Title: Examine Your Faith!
Author: Pamela Christian
Publisher: WestBow Press
ISBN: 978-1-4497-9919-9

“Confident belief for what is not yet proven, or that which is not yet experienced, can only exist once a person has sufficient objective, verifiable evidence and/or experience. The term sufficient is key – what is sufficient for one may not be for someone else,” Pamela Christian states in her book, Examine Your Faith! Finding Truth in a World of Lies.

At two hundred and twelve pages, this paperback book is targeted toward readers seeking a solid foundation in their religious faith in God. The writer believes that if you find truth for yourself in what you believe, you will obtain a confident faith. Using mostly the New King James Version of the Bible, there are chapter endnotes on other references used.

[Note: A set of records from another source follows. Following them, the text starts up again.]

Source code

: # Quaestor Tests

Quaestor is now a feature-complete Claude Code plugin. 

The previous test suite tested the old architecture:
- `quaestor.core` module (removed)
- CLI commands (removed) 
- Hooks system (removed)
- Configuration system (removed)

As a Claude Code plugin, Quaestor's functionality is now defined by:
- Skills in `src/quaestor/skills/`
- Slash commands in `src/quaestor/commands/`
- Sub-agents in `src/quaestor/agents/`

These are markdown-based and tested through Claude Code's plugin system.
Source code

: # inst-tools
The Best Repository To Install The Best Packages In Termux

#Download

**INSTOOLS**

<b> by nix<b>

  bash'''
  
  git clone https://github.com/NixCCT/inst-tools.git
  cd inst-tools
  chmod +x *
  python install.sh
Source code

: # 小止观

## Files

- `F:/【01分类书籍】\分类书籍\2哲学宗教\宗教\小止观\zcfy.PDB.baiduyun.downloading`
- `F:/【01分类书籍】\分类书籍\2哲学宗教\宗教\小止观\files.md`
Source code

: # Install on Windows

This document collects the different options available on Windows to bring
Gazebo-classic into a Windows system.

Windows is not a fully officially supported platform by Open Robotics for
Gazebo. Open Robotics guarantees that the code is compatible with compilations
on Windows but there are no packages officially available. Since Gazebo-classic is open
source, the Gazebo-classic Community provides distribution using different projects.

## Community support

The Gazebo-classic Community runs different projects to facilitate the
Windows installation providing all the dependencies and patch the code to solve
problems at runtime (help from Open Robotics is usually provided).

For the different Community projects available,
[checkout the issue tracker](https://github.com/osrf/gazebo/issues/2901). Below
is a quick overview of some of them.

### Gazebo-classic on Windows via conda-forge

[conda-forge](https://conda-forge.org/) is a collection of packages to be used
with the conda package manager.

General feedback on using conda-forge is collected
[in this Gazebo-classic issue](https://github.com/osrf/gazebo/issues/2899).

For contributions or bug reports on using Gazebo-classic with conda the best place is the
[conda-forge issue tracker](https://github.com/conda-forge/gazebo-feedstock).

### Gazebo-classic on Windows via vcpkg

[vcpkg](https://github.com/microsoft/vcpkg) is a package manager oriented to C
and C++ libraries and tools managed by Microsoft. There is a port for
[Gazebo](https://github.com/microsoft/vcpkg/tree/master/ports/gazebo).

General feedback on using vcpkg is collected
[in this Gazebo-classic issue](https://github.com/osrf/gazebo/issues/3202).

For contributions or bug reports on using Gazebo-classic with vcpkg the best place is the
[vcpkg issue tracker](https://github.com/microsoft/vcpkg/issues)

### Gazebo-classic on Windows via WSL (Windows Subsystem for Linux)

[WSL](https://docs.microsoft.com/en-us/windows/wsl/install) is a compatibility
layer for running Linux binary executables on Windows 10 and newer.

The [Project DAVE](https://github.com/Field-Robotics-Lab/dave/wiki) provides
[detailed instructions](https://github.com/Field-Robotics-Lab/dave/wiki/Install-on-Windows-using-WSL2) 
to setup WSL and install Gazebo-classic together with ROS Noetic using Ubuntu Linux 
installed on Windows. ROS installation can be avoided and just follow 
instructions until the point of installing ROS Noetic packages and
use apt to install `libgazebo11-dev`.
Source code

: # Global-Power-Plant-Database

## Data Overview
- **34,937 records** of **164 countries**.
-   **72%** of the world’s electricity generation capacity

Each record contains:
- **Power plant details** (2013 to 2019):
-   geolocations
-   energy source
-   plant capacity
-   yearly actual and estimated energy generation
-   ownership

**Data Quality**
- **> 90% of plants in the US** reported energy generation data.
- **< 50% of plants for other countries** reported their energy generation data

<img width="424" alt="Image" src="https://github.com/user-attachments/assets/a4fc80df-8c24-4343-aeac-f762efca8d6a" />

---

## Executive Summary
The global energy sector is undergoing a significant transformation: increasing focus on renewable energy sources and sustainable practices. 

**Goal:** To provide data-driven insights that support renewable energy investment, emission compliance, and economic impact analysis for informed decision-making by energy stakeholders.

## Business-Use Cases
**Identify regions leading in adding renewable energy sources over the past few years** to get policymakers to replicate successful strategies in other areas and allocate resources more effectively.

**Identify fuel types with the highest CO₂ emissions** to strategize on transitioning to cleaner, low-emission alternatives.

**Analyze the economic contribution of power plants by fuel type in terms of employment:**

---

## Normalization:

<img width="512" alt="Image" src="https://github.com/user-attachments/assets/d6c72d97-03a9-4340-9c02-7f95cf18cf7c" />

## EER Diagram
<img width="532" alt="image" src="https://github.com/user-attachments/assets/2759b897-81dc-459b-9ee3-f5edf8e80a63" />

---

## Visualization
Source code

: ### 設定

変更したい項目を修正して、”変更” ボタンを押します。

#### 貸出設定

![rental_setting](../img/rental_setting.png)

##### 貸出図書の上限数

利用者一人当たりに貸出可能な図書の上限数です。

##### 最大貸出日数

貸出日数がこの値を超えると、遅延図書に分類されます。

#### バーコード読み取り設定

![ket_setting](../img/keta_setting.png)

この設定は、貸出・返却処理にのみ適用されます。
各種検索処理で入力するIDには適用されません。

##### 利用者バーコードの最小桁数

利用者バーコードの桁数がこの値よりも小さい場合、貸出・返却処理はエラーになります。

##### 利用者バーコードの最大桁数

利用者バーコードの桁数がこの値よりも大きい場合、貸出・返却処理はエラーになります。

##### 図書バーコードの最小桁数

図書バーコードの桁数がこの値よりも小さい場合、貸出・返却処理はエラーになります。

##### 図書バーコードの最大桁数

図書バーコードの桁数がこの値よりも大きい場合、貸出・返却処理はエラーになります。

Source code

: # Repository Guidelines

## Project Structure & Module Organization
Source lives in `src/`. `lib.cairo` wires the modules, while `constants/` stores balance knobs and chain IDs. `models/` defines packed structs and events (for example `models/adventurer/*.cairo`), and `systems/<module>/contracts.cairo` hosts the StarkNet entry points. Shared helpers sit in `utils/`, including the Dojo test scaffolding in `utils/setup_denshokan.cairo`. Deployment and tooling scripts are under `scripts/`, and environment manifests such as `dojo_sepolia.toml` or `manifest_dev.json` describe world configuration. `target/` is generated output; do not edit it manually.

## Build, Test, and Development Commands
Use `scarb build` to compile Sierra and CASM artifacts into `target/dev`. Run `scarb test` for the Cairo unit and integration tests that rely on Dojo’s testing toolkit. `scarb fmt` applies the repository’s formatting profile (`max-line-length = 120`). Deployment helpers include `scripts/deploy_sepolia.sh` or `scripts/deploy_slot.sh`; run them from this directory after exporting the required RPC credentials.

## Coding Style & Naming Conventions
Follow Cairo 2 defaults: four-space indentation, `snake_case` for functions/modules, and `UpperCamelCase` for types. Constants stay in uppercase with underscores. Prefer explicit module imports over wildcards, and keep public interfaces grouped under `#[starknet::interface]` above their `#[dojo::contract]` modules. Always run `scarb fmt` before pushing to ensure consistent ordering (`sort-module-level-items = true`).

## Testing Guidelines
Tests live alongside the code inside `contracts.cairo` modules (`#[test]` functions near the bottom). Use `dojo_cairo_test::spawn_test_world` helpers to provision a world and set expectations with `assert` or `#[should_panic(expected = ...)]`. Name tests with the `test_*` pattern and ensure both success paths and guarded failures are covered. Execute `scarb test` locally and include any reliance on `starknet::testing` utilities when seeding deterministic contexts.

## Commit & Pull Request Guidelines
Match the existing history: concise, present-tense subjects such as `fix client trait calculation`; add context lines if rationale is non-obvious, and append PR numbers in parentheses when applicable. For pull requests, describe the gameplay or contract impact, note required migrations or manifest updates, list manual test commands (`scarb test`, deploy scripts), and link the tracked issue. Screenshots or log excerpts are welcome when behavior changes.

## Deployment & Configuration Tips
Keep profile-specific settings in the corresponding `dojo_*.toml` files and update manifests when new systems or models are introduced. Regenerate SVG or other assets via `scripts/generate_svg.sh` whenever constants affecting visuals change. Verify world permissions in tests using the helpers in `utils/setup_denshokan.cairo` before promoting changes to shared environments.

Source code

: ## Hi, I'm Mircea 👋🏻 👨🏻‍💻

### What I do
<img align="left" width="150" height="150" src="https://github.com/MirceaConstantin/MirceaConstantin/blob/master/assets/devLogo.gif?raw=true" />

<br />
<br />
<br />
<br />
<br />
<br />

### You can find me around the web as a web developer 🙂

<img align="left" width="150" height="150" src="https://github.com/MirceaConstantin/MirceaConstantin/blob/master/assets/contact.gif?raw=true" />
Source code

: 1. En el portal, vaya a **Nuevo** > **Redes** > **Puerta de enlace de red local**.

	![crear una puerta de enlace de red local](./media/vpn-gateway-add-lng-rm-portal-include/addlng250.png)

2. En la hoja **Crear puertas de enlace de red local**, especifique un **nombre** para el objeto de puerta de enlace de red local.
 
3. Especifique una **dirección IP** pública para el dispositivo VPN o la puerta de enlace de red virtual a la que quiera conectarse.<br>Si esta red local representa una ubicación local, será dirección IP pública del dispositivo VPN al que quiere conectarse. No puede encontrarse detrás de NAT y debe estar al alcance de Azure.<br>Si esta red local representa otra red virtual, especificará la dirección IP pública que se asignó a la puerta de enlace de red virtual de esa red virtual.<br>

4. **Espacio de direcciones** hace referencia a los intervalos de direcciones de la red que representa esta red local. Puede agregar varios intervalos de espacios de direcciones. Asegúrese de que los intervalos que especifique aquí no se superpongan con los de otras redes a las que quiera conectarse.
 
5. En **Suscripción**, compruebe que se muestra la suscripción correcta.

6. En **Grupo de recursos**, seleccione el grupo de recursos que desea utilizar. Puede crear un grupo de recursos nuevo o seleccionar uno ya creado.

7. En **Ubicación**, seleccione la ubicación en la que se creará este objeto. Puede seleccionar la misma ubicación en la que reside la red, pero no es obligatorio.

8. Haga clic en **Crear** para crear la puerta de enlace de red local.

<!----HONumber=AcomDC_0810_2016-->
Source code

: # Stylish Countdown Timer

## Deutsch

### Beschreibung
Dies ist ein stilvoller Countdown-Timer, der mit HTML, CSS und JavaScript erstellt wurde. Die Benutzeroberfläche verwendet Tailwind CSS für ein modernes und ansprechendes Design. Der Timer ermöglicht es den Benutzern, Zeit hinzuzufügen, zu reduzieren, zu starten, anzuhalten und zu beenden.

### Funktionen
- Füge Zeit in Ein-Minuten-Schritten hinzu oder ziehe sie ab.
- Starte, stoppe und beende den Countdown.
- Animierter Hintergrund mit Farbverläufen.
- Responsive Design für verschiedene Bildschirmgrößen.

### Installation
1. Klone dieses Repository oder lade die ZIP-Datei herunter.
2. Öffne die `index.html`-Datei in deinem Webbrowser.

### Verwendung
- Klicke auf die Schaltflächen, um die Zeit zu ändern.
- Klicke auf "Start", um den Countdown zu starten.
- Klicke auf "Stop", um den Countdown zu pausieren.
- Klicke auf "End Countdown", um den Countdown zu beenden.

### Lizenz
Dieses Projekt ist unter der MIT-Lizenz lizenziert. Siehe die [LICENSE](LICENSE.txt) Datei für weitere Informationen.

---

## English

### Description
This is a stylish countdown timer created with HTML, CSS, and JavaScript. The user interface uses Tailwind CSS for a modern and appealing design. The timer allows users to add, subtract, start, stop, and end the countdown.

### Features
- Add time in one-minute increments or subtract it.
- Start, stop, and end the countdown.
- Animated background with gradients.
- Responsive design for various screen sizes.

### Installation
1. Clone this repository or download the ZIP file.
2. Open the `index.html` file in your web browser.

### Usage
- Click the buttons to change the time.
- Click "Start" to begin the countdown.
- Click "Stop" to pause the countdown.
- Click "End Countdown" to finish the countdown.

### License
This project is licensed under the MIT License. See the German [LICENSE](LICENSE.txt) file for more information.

After having her own personal crisis in her faith, Christian had to research and reinvent her belief-system in a Supreme Being. In her search, she explored the lies of religious tolerance of syncretism, the deception of education, the equality of religions, and the examination of evidence of faith. She learned that by mixing different faiths, it produces a lack of core convictions, people have been trained, not educated, and faith is based on personal preferences.

With the book divided into three parts of defending, discovering and deciding the Truth, the author first explains relativism, revisionism, and religious pluralism. In the second part, there are discussions of five major religious faiths and secular points of view that include Judaism, Buddhism, Hinduism, Islam, Christianity, and secular New Age / Humanism. In each chapter on these religions, history of founder and faith, teachings, distinctions, and Americans’ reactions are discussed. However, there is no mention of what some consider cults invented by Mormons or Jehovah Witnesses and their current infiltration into the Christian community in America.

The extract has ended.